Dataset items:

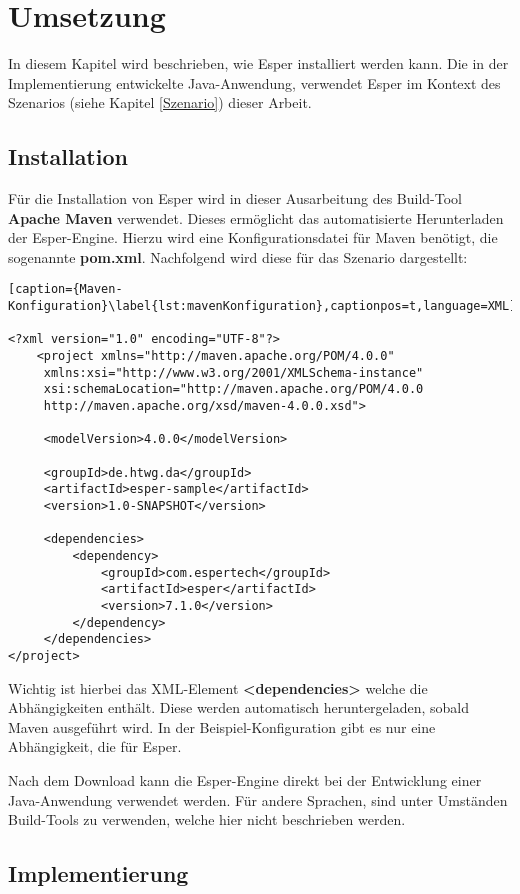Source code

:\chapter{Umsetzung}
In diesem Kapitel wird beschrieben, wie Esper installiert werden kann. Die in der Implementierung entwickelte Java-Anwendung, verwendet Esper im Kontext des Szenarios (siehe Kapitel \ref{Szenario}) dieser Arbeit.
\section{Installation}
Für die Installation von Esper wird in dieser Ausarbeitung des Build-Tool \textbf{Apache Maven} verwendet. 
Dieses ermöglicht das automatisierte Herunterladen der Esper-Engine. Hierzu wird eine Konfigurationsdatei für Maven benötigt, die sogenannte \textbf{pom.xml}. Nachfolgend wird diese für das Szenario dargestellt:

\begin{lstlisting}[caption={Maven-Konfiguration}\label{lst:mavenKonfiguration},captionpos=t,language=XML]

<?xml version="1.0" encoding="UTF-8"?>
    <project xmlns="http://maven.apache.org/POM/4.0.0"
     xmlns:xsi="http://www.w3.org/2001/XMLSchema-instance"
     xsi:schemaLocation="http://maven.apache.org/POM/4.0.0
     http://maven.apache.org/xsd/maven-4.0.0.xsd">
		
     <modelVersion>4.0.0</modelVersion>

     <groupId>de.htwg.da</groupId>
     <artifactId>esper-sample</artifactId>
     <version>1.0-SNAPSHOT</version>

     <dependencies>
         <dependency>
             <groupId>com.espertech</groupId>
             <artifactId>esper</artifactId>
             <version>7.1.0</version>
         </dependency>
     </dependencies>
</project>
\end{lstlisting}

Wichtig ist hierbei das XML-Element \textbf{<dependencies>} welche die Abhängigkeiten enthält. Diese werden automatisch heruntergeladen, sobald Maven ausgeführt wird. In der Beispiel-Konfiguration gibt es nur eine Abhängigkeit, die für Esper.

Nach dem Download kann die Esper-Engine direkt bei der Entwicklung einer Java-Anwendung verwendet werden. Für andere Sprachen, sind unter Umständen Build-Tools zu verwenden, welche hier nicht beschrieben werden.


\section{Implementierung}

What you will do: Output all of the data word for word, excluding any pictures.

Exercise result:
Source code

:\chapter{Umsetzung}
In diesem Kapitel wird beschrieben, wie Esper installiert werden kann. Die in der Implementierung entwickelte Java-Anwendung, verwendet Esper im Kontext des Szenarios (siehe Kapitel \ref{Szenario}) dieser Arbeit.
\section{Installation}
Für die Installation von Esper wird in dieser Ausarbeitung des Build-Tool \textbf{Apache Maven} verwendet. 
Dieses ermöglicht das automatisierte Herunterladen der Esper-Engine. Hierzu wird eine Konfigurationsdatei für Maven benötigt, die sogenannte \textbf{pom.xml}. Nachfolgend wird diese für das Szenario dargestellt:

\begin{lstlisting}[caption={Maven-Konfiguration}\label{lst:mavenKonfiguration},captionpos=t,language=XML]

<?xml version="1.0" encoding="UTF-8"?>
    <project xmlns="http://maven.apache.org/POM/4.0.0"
     xmlns:xsi="http://www.w3.org/2001/XMLSchema-instance"
     xsi:schemaLocation="http://maven.apache.org/POM/4.0.0
     http://maven.apache.org/xsd/maven-4.0.0.xsd">
		
     <modelVersion>4.0.0</modelVersion>

     <groupId>de.htwg.da</groupId>
     <artifactId>esper-sample</artifactId>
     <version>1.0-SNAPSHOT</version>

     <dependencies>
         <dependency>
             <groupId>com.espertech</groupId>
             <artifactId>esper</artifactId>
             <version>7.1.0</version>
         </dependency>
     </dependencies>
</project>
\end{lstlisting}

Wichtig ist hierbei das XML-Element \textbf{<dependencies>} welche die Abhängigkeiten enthält. Diese werden automatisch heruntergeladen, sobald Maven ausgeführt wird. In der Beispiel-Konfiguration gibt es nur eine Abhängigkeit, die für Esper.

Nach dem Download kann die Esper-Engine direkt bei der Entwicklung einer Java-Anwendung verwendet werden. Für andere Sprachen, sind unter Umständen Build-Tools zu verwenden, welche hier nicht beschrieben werden.


\section{Implementierung}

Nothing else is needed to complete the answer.